1937

El órgano central del POUM ataca duramente a los comunistas. Se abre una brecha entre los republicanos demócratas y los totalitarios marxistas.

Barcelona, 4 de abril, domingo

Al igual que la jornada precedente, el día se despertaba claro y diáfano, con la promesa de sol y moderado calor primaveral. George abandonó su plácido sueño con las primeras luces del alba, tomó una ducha y se vistió. Esta vez no esperó a que llegara Ramón Ybarra para acompañarle y bajó solo a la cantina. Tenía hambre, a pesar de la cumplida y suculenta cena de la noche anterior, así que tomó un desayuno fuerte a base de café, pan tumaca, queso y jamón.

A los pocos minutos apareció Ybarra, buscándolo con su tuerta mirada y aparentemente algo nervioso. Cuando lo vio, apretó los labios y, con ritmo pausado, se aproximó a la mesa que George ocupaba.

—Buenos días, profesor.

—Buenos días, capitán.

—Hoy ha madrugado.

—Así es. Ardo en deseos de seguir con la investigación. Ayer no fue más que una toma de contacto. Hoy empieza de veras el trabajo. Aunque sea domingo, no tengo motivos para descansar.

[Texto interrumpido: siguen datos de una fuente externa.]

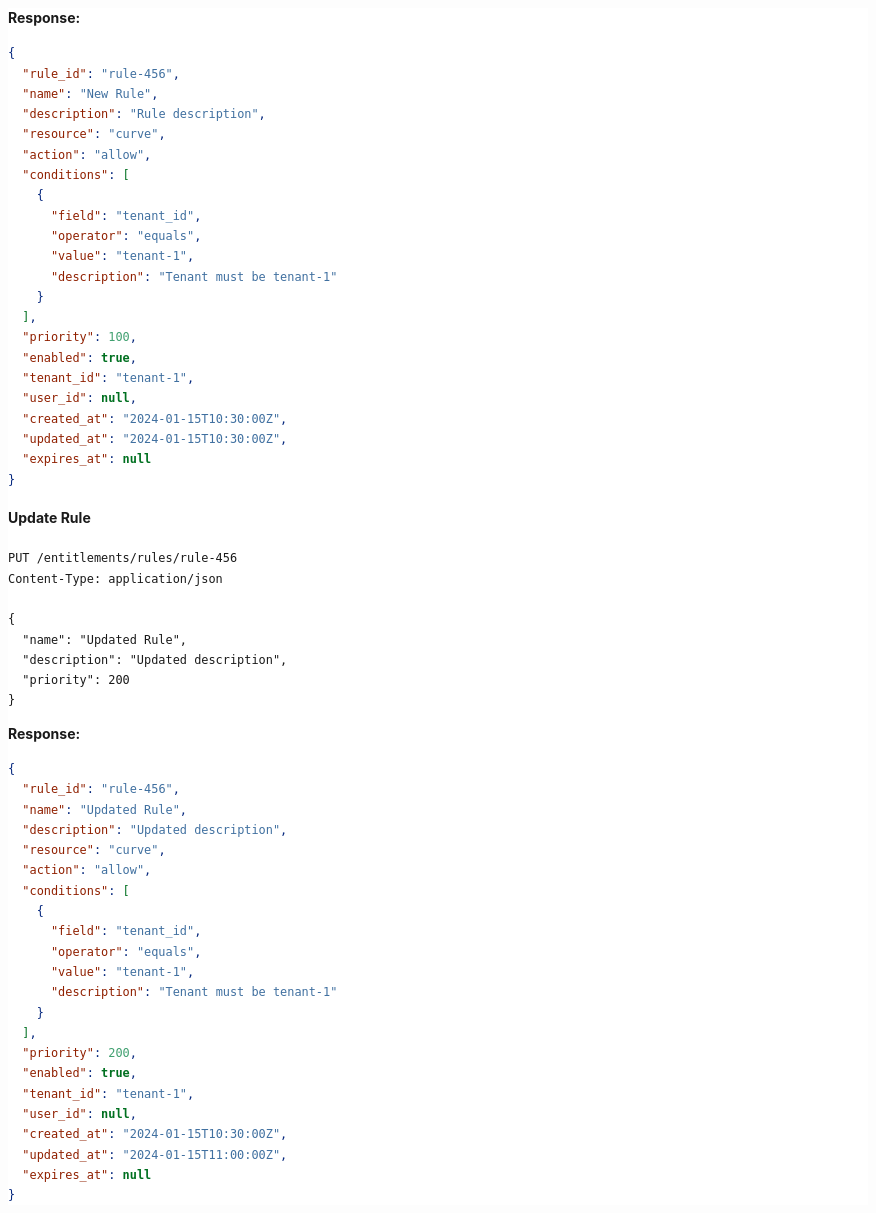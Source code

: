 **Response:**
```json
{
  "rule_id": "rule-456",
  "name": "New Rule",
  "description": "Rule description",
  "resource": "curve",
  "action": "allow",
  "conditions": [
    {
      "field": "tenant_id",
      "operator": "equals",
      "value": "tenant-1",
      "description": "Tenant must be tenant-1"
    }
  ],
  "priority": 100,
  "enabled": true,
  "tenant_id": "tenant-1",
  "user_id": null,
  "created_at": "2024-01-15T10:30:00Z",
  "updated_at": "2024-01-15T10:30:00Z",
  "expires_at": null
}
```

#### Update Rule
```http
PUT /entitlements/rules/rule-456
Content-Type: application/json

{
  "name": "Updated Rule",
  "description": "Updated description",
  "priority": 200
}
```

**Response:**
```json
{
  "rule_id": "rule-456",
  "name": "Updated Rule",
  "description": "Updated description",
  "resource": "curve",
  "action": "allow",
  "conditions": [
    {
      "field": "tenant_id",
      "operator": "equals",
      "value": "tenant-1",
      "description": "Tenant must be tenant-1"
    }
  ],
  "priority": 200,
  "enabled": true,
  "tenant_id": "tenant-1",
  "user_id": null,
  "created_at": "2024-01-15T10:30:00Z",
  "updated_at": "2024-01-15T11:00:00Z",
  "expires_at": null
}
```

Ramón Ybarra no se atrevió a censurarle por no haberlo esperado en su habitación. Al fin y al cabo, estaba allí como un experto que había decidido libremente ayudarles con el códice y con seguridad, por indicaciones del general Boada, era mejor tenerlo vigilado pero no presionarle. Si aquel hombre se ofendía y optaba por abandonar, se verían seriamente perjudicados. Le necesitaban. Y también era patente que preferían no pedir ayuda a los rusos.

Ybarra estaba empezando su desayuno cuando George acababa ya el suyo, así que se levantó y se despidió del capitán.

—¿Comeremos juntos? —le preguntó antes de irse.

—Por supuesto. A las dos en punto iré por usted.

O. K. Por cierto, ¿el doctor Pons…?

—Olvidé decírselo. El doctor está enfermo. Seguramente le sentó mal la cena de anoche. Pero en cuanto se haya recuperado le asistirá como ayudante.

Mejor solo que con un espía experto que pudiera entender cualquier avance en la investigación, pensó George. Aunque no faltó a la verdad ante Ybarra cuando le dijo que el día anterior había sido únicamente una toma de contacto con el libro y que el auténtico trabajo empezaría hoy. Durante la noche, antes de dormirse, había estado pensando cómo iniciar el «asalto» a los símbolos cifrados. Para él, o para cualquier criptólogo, eran como una fortaleza que debía expugnar. Sabía que los pasajes rojos eran la llave del código secreto. ¿Pero cómo? Eso lo ignoraba. Y lo peor era que no tenía ninguna idea concreta, ningún método a seguir que le permitiera ir avanzando, ya fuera con aciertos o con la eliminación de vías inadecuadas.

Aunque en realidad sí tenía una idea, por muy vaga que esta fuera: analizar los símbolos del texto cifrado uno por uno, tratando de que los pasajes rojos le inspiraran algo teniéndolos delante. Tomó una hoja de papel en blanco, abrió el códice por las últimas páginas, donde empezaba el texto cifrado, y copió el primer signo, que parecía el dibujo de dos números ocho entrelazados en vertical y horizontal.

George estuvo más de media hora mirando el símbolo y buscando algo, lo que fuera, en los pasajes rojos. Pero no consiguió nada, ni descubrió una mínima pista, aunque fuese minúscula, de lo que podía significar o de lo que aquello representaba. Copió el segundo signo, compuesto por un círculo atravesado por una línea vertical y cruzado por un aspa.

El resultado fue idéntico y negativo. No parecía haber nada en los pasajes rojos que llevara a poder transformar aquellos signos desconocidos en letras. Los pasajes rojos eran solo texto, como los demás fragmentos del libro, texto normal, aunque escrito en tinta roja y con las líneas sin numerar. Nada más. George dibujó otros tres símbolos: una cruz con un semicírculo a la izquierda, un aspa con un círculo en su centro, y algo así como dos líneas paralelas horizontales y otras dos verticales enlazadas, con las verticales terminadas en curva.

«Muy bien, George —se dijo, dándose irónicamente ánimos—, estás como al principio. Pero, claro, no podía ser tan fácil». Ahora sí que se sentía perdido del todo. No porque creyera que los pasajes rojos fueran a mostrarle con facilidad su íntimo secreto, sino porque estaba en blanco, anulado en su capacidad analítica. Aquellos signos no guardaban ninguna relación con el texto, y era claro que en ningún otro lugar podía estar la explicación más que en el propio texto, como resultaba para él evidente.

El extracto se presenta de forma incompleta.